Selon la revue américaine Forbes[4], en 2050, le français dépasserait ainsi, en nombre locuteurs, toutes les autres langues y compris l’anglais et le mandarin, grâce à l’essor de la population francophone d’Afrique. L’article reprend les conclusions d’une étude de la banque Natixis dont les bases sont néanmoins un peu trop superficielles puisqu’elles supposent que tous les habitants d’un pays parlent la langue officielle du pays alors que la situation est beaucoup plus complexe. Par exemple le français est bien la langue officielle du Sénégal mais le français n’est pas la langue maternelle de la majorité des sénégalais. Au Sénégal, si le français est la langue de l’administration et des élites, le wolof lui est supérieur en nombre de locuteurs. Le peul, le sérère, le mandinka et plusieurs autres langues sont également des langues parlées par de nombreux Sénégalais. A l’inverse, le français reste encore très parlé en Algérie alors qu’il n’a pas le statut de langue officielle.
Ce type de situation se retrouve dans de nombreux pays. A Taïwan, le mandarin est langue officielle alors que la majorité de la population parle le taïwanais. En Inde, l’hindi est la langue officielle du gouvernement central mais elle n’est la langue naturelle que d’environ 40% de la population. Dans ce pays qui compte 234 langues maternelles, face à la pression des états non hindiphones, l’anglais a dû être conservé en seconde langue. A l’île Maurice, l’anglais est imposée par l’administration à la population alors que le français y est la langue la plus courante et que diverses langues y sont toujours en usage parmi lesquelles le bhojpuri, l’hindi, le tamoul, le marathi, le télougou, le oriya, le chinois, l’arabe et l’ourdou.

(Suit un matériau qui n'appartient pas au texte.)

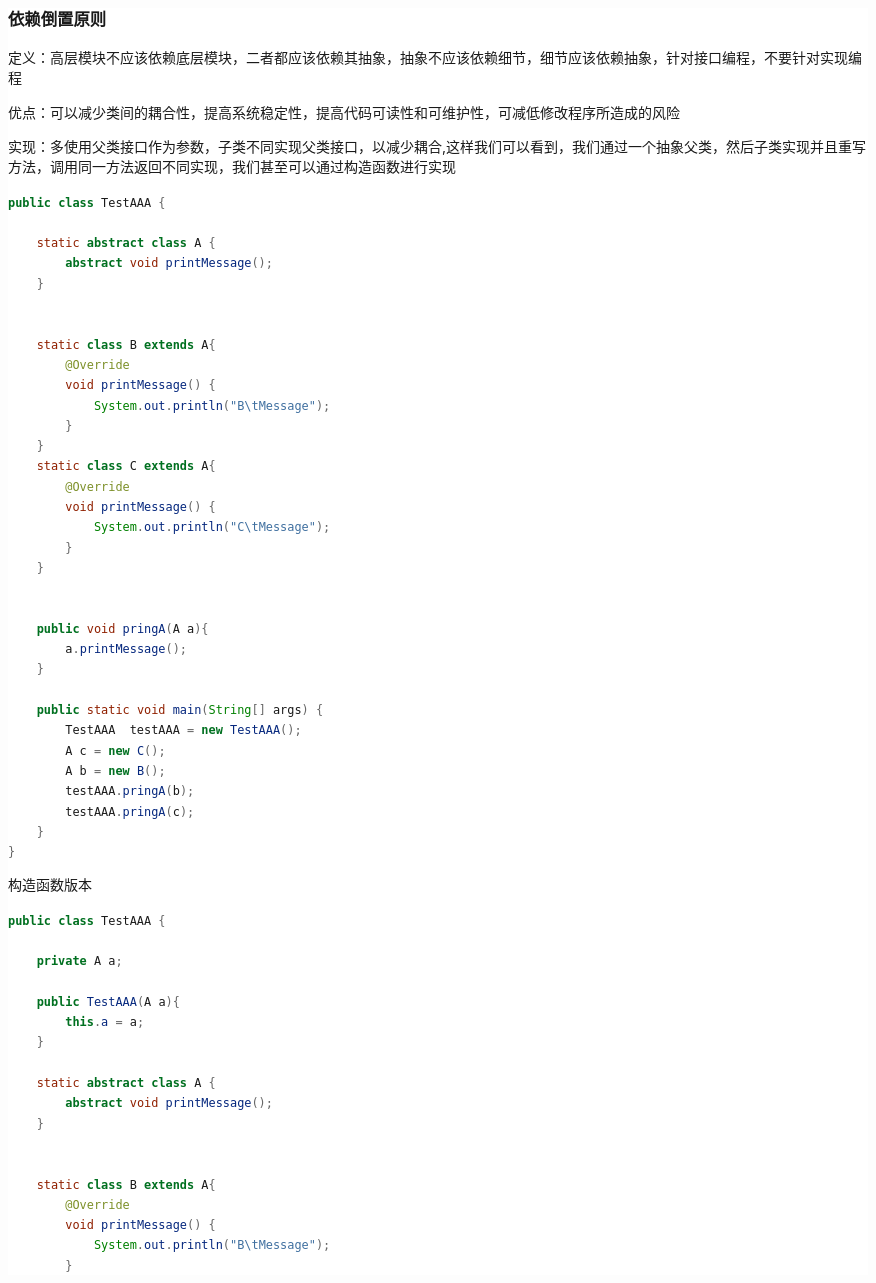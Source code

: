 

### 依赖倒置原则

​	定义：高层模块不应该依赖底层模块，二者都应该依赖其抽象，抽象不应该依赖细节，细节应该依赖抽象，针对接口编程，不要针对实现编程

​	优点：可以减少类间的耦合性，提高系统稳定性，提高代码可读性和可维护性，可减低修改程序所造成的风险

​	实现：多使用父类接口作为参数，子类不同实现父类接口，以减少耦合,这样我们可以看到，我们通过一个抽象父类，然后子类实现并且重写方法，调用同一方法返回不同实现，我们甚至可以通过构造函数进行实现

```java
public class TestAAA {

    static abstract class A {
        abstract void printMessage();
    }


    static class B extends A{
        @Override
        void printMessage() {
            System.out.println("B\tMessage");
        }
    }
    static class C extends A{
        @Override
        void printMessage() {
            System.out.println("C\tMessage");
        }
    }


    public void pringA(A a){
        a.printMessage();
    }

    public static void main(String[] args) {
        TestAAA  testAAA = new TestAAA();
        A c = new C();
        A b = new B();
        testAAA.pringA(b);
        testAAA.pringA(c);
    }
}
```

构造函数版本

```java
public class TestAAA {

    private A a;

    public TestAAA(A a){
        this.a = a;
    }

    static abstract class A {
        abstract void printMessage();
    }


    static class B extends A{
        @Override
        void printMessage() {
            System.out.println("B\tMessage");
        }
```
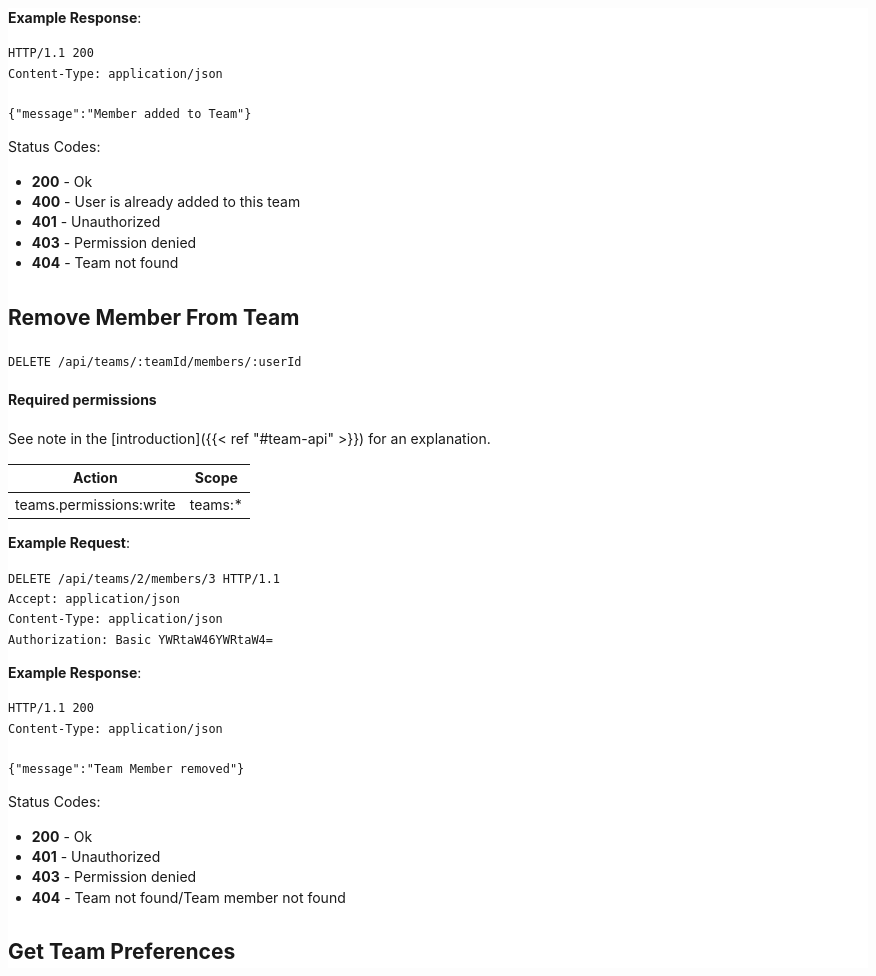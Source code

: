 **Example Response**:

```http
HTTP/1.1 200
Content-Type: application/json

{"message":"Member added to Team"}
```

Status Codes:

- **200** - Ok
- **400** - User is already added to this team
- **401** - Unauthorized
- **403** - Permission denied
- **404** - Team not found

## Remove Member From Team

`DELETE /api/teams/:teamId/members/:userId`

#### Required permissions

See note in the [introduction]({{< ref "#team-api" >}}) for an explanation.

| Action                  | Scope    |
| ----------------------- | -------- |
| teams.permissions:write | teams:\* |

**Example Request**:

```http
DELETE /api/teams/2/members/3 HTTP/1.1
Accept: application/json
Content-Type: application/json
Authorization: Basic YWRtaW46YWRtaW4=
```

**Example Response**:

```http
HTTP/1.1 200
Content-Type: application/json

{"message":"Team Member removed"}
```

Status Codes:

- **200** - Ok
- **401** - Unauthorized
- **403** - Permission denied
- **404** - Team not found/Team member not found

## Get Team Preferences
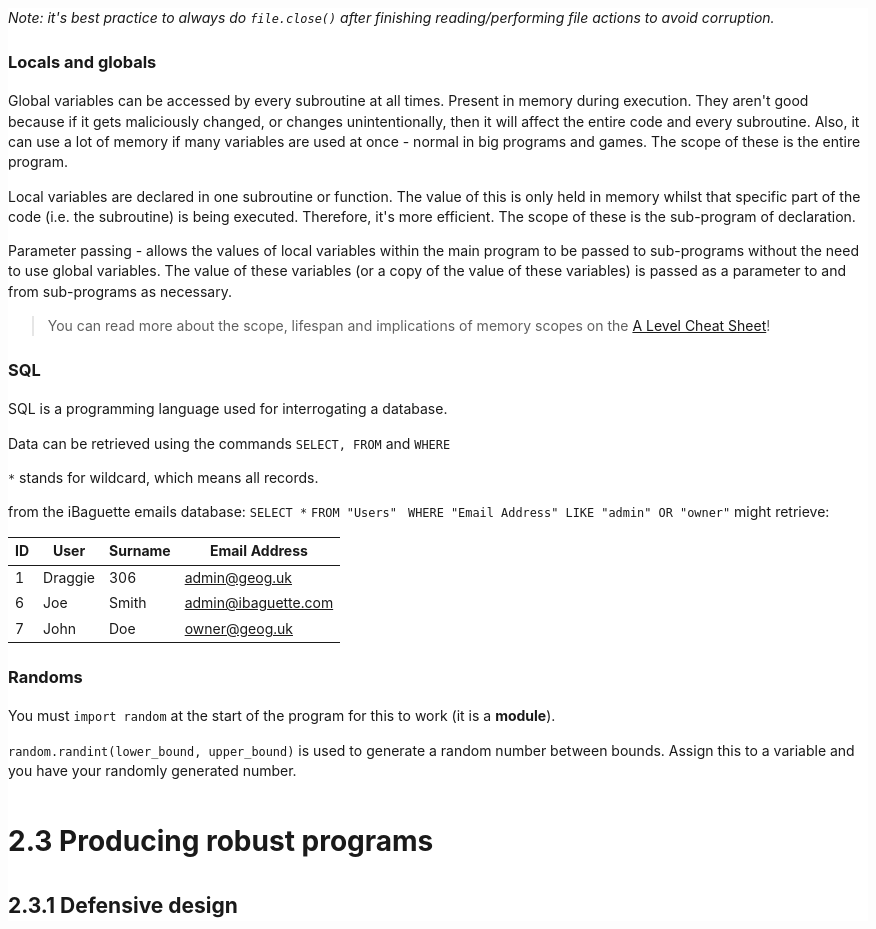 *Note: it's best practice to always do `file.close()` after finishing reading/performing file actions to avoid corruption.*

### Locals and globals

Global variables can be accessed by every subroutine at all times. Present in memory during execution. They aren't good because if it gets maliciously changed, or changes unintentionally, then it will affect the entire code and every subroutine. Also, it can use a lot of memory if many variables are used at once - normal in big programs and games. The scope of these is the entire program.

Local variables are declared in one subroutine or function. The value of this is only held in memory whilst that specific part of the code (i.e. the subroutine) is being executed. Therefore, it's more efficient. The scope of these is the sub-program of declaration.

Parameter passing - allows the values of local variables within the main program to be passed to sub-programs without the need to use global variables. The value of these variables (or a copy of the value of these variables) is passed as a parameter to and from sub-programs as necessary.

> You can read more about the scope, lifespan and implications of memory scopes on the [A Level Cheat Sheet](https://ibaguette.com/cheatsheets/alevel/computerscience)!

### SQL

SQL is a programming language used for interrogating a database.

Data can be retrieved using the commands  `SELECT, FROM` and `WHERE`

`*` stands for wildcard, which means all records.

from the iBaguette emails database:
`SELECT *`
`FROM "Users"`
` WHERE "Email Address" LIKE "admin" OR "owner"`
might retrieve:

| ID | User     | Surname | Email Address     |
|----|----------|---------|-------------------|
| 1  | Draggie  | 306     | admin@geog.uk |
| 6  | Joe    | Smith   | admin@ibaguette.com   |
| 7  | John | Doe     | owner@geog.uk   |


### Randoms

You must `import random` at the start of the program for this to work (it is a **module**).

`random.randint(lower_bound, upper_bound)` is used to generate a random number between bounds. Assign this to a variable and you have your randomly generated number.

# 2.3 Producing robust programs


## 2.3.1 Defensive design

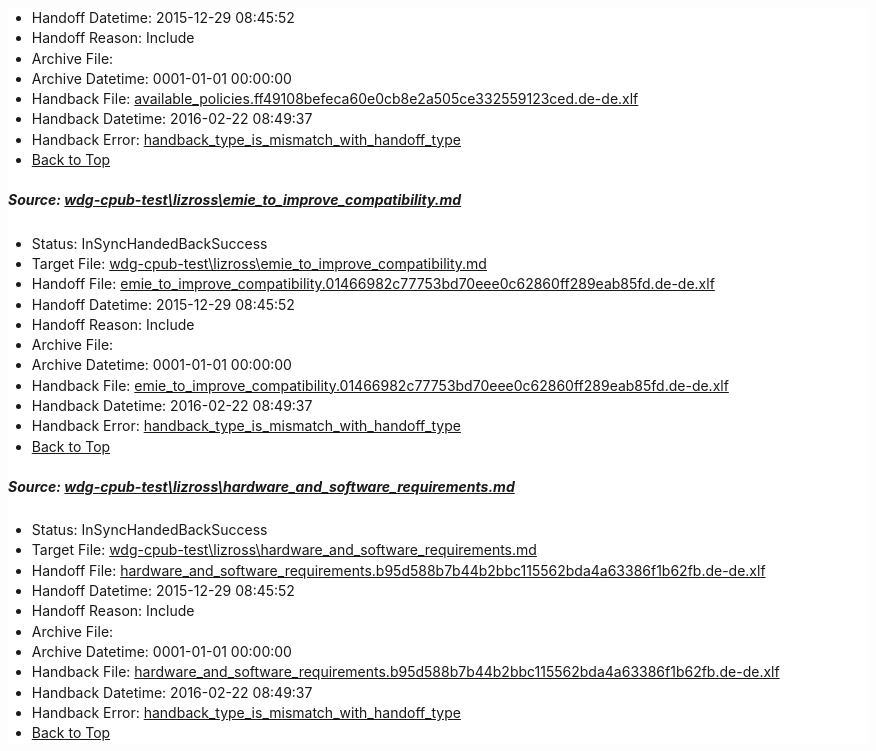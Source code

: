 * Handoff Datetime: 2015-12-29 08:45:52
* Handoff Reason: Include
* Archive File: 
* Archive Datetime: 0001-01-01 00:00:00
* Handback File: [available_policies.ff49108befeca60e0cb8e2a505ce332559123ced.de-de.xlf](https://github.com/OpenLocalizationOrg/olhandback/blob/c6e38ee1215ac7078efe79925d8b201d15bb981a/ol-handback/OpenLocalizationOrg/wdg-cpub-test.de-de/master/available_policies.ff49108befeca60e0cb8e2a505ce332559123ced.de-de.xlf)
* Handback Datetime: 2016-02-22 08:49:37
* Handback Error: [handback_type_is_mismatch_with_handoff_type](#fa27b37a6be2f8e0887ce2a56559c5c4c943fdac32handback_type_is_mismatch_with_handoff_type)
* [Back to Top](#report-top)

##### <a name='2df16f5bb8361cadf656d1e62eddf9aba2ceb45833'></a> Source: [wdg-cpub-test\lizross\emie_to_improve_compatibility.md](https://github.com/OpenLocalizationOrg/wdg-cpub-test/blob/767585a06e3f5715e06e6022cf05f17d7863066e/wdg-cpub-test/lizross/emie_to_improve_compatibility.md)
* Status: InSyncHandedBackSuccess
* Target File: [wdg-cpub-test\lizross\emie_to_improve_compatibility.md](https://github.com/OpenLocalizationOrg/wdg-cpub-test.de-de/blob/b55bf6337789e2e42de5bb363b6acfe5b26472f3/wdg-cpub-test/lizross/emie_to_improve_compatibility.md)
* Handoff File: [emie_to_improve_compatibility.01466982c77753bd70eee0c62860ff289eab85fd.de-de.xlf](https://github.com/OpenLocalizationOrg/olhandoff/blob/16efa088b0d534187261c76486af378986e35e8c/ol-handoff/OpenLocalizationOrg/wdg-cpub-test.de-de/master/emie_to_improve_compatibility.01466982c77753bd70eee0c62860ff289eab85fd.de-de.xlf)
* Handoff Datetime: 2015-12-29 08:45:52
* Handoff Reason: Include
* Archive File: 
* Archive Datetime: 0001-01-01 00:00:00
* Handback File: [emie_to_improve_compatibility.01466982c77753bd70eee0c62860ff289eab85fd.de-de.xlf](https://github.com/OpenLocalizationOrg/olhandback/blob/c6e38ee1215ac7078efe79925d8b201d15bb981a/ol-handback/OpenLocalizationOrg/wdg-cpub-test.de-de/master/emie_to_improve_compatibility.01466982c77753bd70eee0c62860ff289eab85fd.de-de.xlf)
* Handback Datetime: 2016-02-22 08:49:37
* Handback Error: [handback_type_is_mismatch_with_handoff_type](#2df16f5bb8361cadf656d1e62eddf9aba2ceb45833handback_type_is_mismatch_with_handoff_type)
* [Back to Top](#report-top)

##### <a name='5d05b35b340b2dfcb038c9e10880f3c5a902c77734'></a> Source: [wdg-cpub-test\lizross\hardware_and_software_requirements.md](https://github.com/OpenLocalizationOrg/wdg-cpub-test/blob/767585a06e3f5715e06e6022cf05f17d7863066e/wdg-cpub-test/lizross/hardware_and_software_requirements.md)
* Status: InSyncHandedBackSuccess
* Target File: [wdg-cpub-test\lizross\hardware_and_software_requirements.md](https://github.com/OpenLocalizationOrg/wdg-cpub-test.de-de/blob/b55bf6337789e2e42de5bb363b6acfe5b26472f3/wdg-cpub-test/lizross/hardware_and_software_requirements.md)
* Handoff File: [hardware_and_software_requirements.b95d588b7b44b2bbc115562bda4a63386f1b62fb.de-de.xlf](https://github.com/OpenLocalizationOrg/olhandoff/blob/16efa088b0d534187261c76486af378986e35e8c/ol-handoff/OpenLocalizationOrg/wdg-cpub-test.de-de/master/hardware_and_software_requirements.b95d588b7b44b2bbc115562bda4a63386f1b62fb.de-de.xlf)
* Handoff Datetime: 2015-12-29 08:45:52
* Handoff Reason: Include
* Archive File: 
* Archive Datetime: 0001-01-01 00:00:00
* Handback File: [hardware_and_software_requirements.b95d588b7b44b2bbc115562bda4a63386f1b62fb.de-de.xlf](https://github.com/OpenLocalizationOrg/olhandback/blob/c6e38ee1215ac7078efe79925d8b201d15bb981a/ol-handback/OpenLocalizationOrg/wdg-cpub-test.de-de/master/hardware_and_software_requirements.b95d588b7b44b2bbc115562bda4a63386f1b62fb.de-de.xlf)
* Handback Datetime: 2016-02-22 08:49:37
* Handback Error: [handback_type_is_mismatch_with_handoff_type](#5d05b35b340b2dfcb038c9e10880f3c5a902c77734handback_type_is_mismatch_with_handoff_type)
* [Back to Top](#report-top)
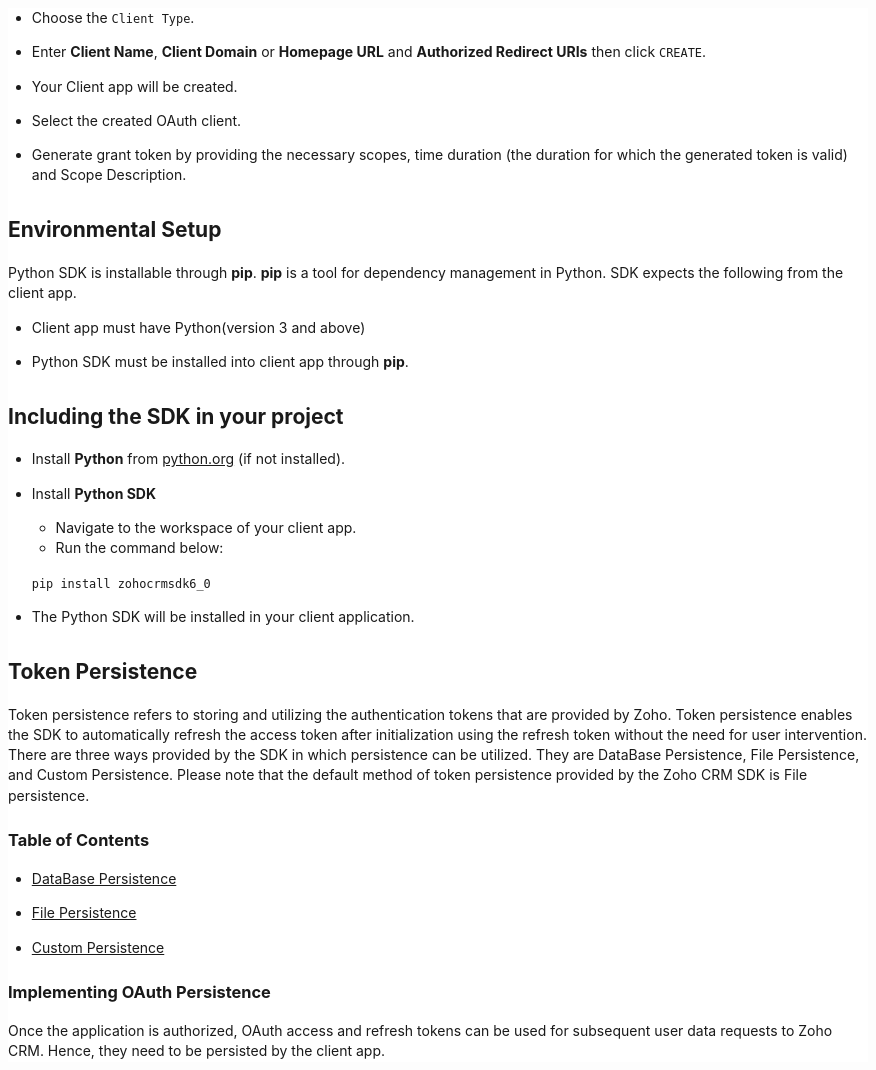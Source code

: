 - Choose the `Client Type`.

- Enter **Client Name**, **Client Domain** or **Homepage URL** and **Authorized Redirect URIs** then click `CREATE`.

- Your Client app will be created.

- Select the created OAuth client.

- Generate grant token by providing the necessary scopes, time duration (the duration for which the generated token is valid) and Scope Description.

## Environmental Setup

Python SDK is installable through **pip**. **pip** is a tool for dependency management in Python. SDK expects the following from the client app.

- Client app must have Python(version 3 and above)

- Python SDK must be installed into client app through **pip**.

## Including the SDK in your project

- Install **Python** from [python.org](https://www.python.org/downloads/) (if not installed).

- Install **Python SDK**
    - Navigate to the workspace of your client app.
    - Run the command below:

    ```sh
    pip install zohocrmsdk6_0
    ```
- The Python SDK will be installed in your client application.

## Token Persistence

Token persistence refers to storing and utilizing the authentication tokens that are provided by Zoho. Token persistence enables the SDK to automatically refresh the access token after initialization using the refresh token without the need for user intervention. There are three ways provided by the SDK in which persistence can be utilized. They are DataBase Persistence, File Persistence, and Custom Persistence. Please note that the default method of token persistence provided by the Zoho CRM SDK is File persistence.

### Table of Contents

- [DataBase Persistence](#database-persistence)

- [File Persistence](#file-persistence)

- [Custom Persistence](#custom-persistence)

### Implementing OAuth Persistence

Once the application is authorized, OAuth access and refresh tokens can be used for subsequent user data requests to Zoho CRM. Hence, they need to be persisted by the client app.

L’indonésien est la langue officielle de l’Indonésie mais pour une majorité d’Indonésiens, ce n’est pas leur langue maternelle. Ils ne l’apprennent à l’école que vers l’âge de cinq ans. En Océanie, c’est même une langue minoritaire étrangère, en l’occurrence l’anglais, qui est langue officielle pour de nombreux états insulaires: Kiribati, Samoa occidentales, Tonga, Tuvalu, etc.
Vers le multilinguisme
Une analyse plus fine des évolutions démographiques et linguistiques conduit à une situation beaucoup plus équilibrée. D’ici la fin de siècle, cinq grandes langues devraient dominer la planète : l’anglais, le mandarin, l’hindi, l’arabe et l’espagnol. Le français pourrait se joindre à ce groupe si la France reste attractive pour les pays africains francophones ce qui suppose que la France aide les pays africains à maintenir un haut niveau d’éducation en français, qu’elle continue et amplifie l’accueil des étudiants africains et abandonne tout complexe de supériorité voir d’arrogance envers l’Afrique. Vers la fin du siècle la francophonie pourrait alors compter près d’un milliard de locuteurs dont 90% vivront en Afrique et Kinshasa serait alors la plus grande ville francophone au monde. Le français aurait alors un poids démographique comparable aux autres grandes langues de la planète
Parmi les six langues mondiales qui s’imposeront d’ici la fin du siècle, le mandarin et l’hindi bénéficieront du dynamisme économique de l’Asie mais leurs locuteurs seront concentrés essentiellement en Chine pour la première et en Inde pour la seconde. Les autres langues étant réparties sur des aires géographiques beaucoup plus variées disposeront d’une meilleure position en terme de communication et de prestige. Ce sera particulièrement le cas des deux langues véritablement internationales, l’anglais et dans une mesure moindre le français, aujourd’hui parlées au quotidien dans 62 États pour le premier et dans 42 États pour le second. L’espagnol et l’arabe sont quant à eux les langues adoptées chacune par 23 États.
Il n’est pas inintéressant de remarquer que parallèlement de nombreux mots deviennent communs aux principales langues : taxi, aéroport, banque, passeport, OK, sport, caméra, soda, whisky, music ou musique, etc. Au total ce sont près de 500 mots qui, indépendamment de leurs formes orthographiques, sont compris partout dans le monde.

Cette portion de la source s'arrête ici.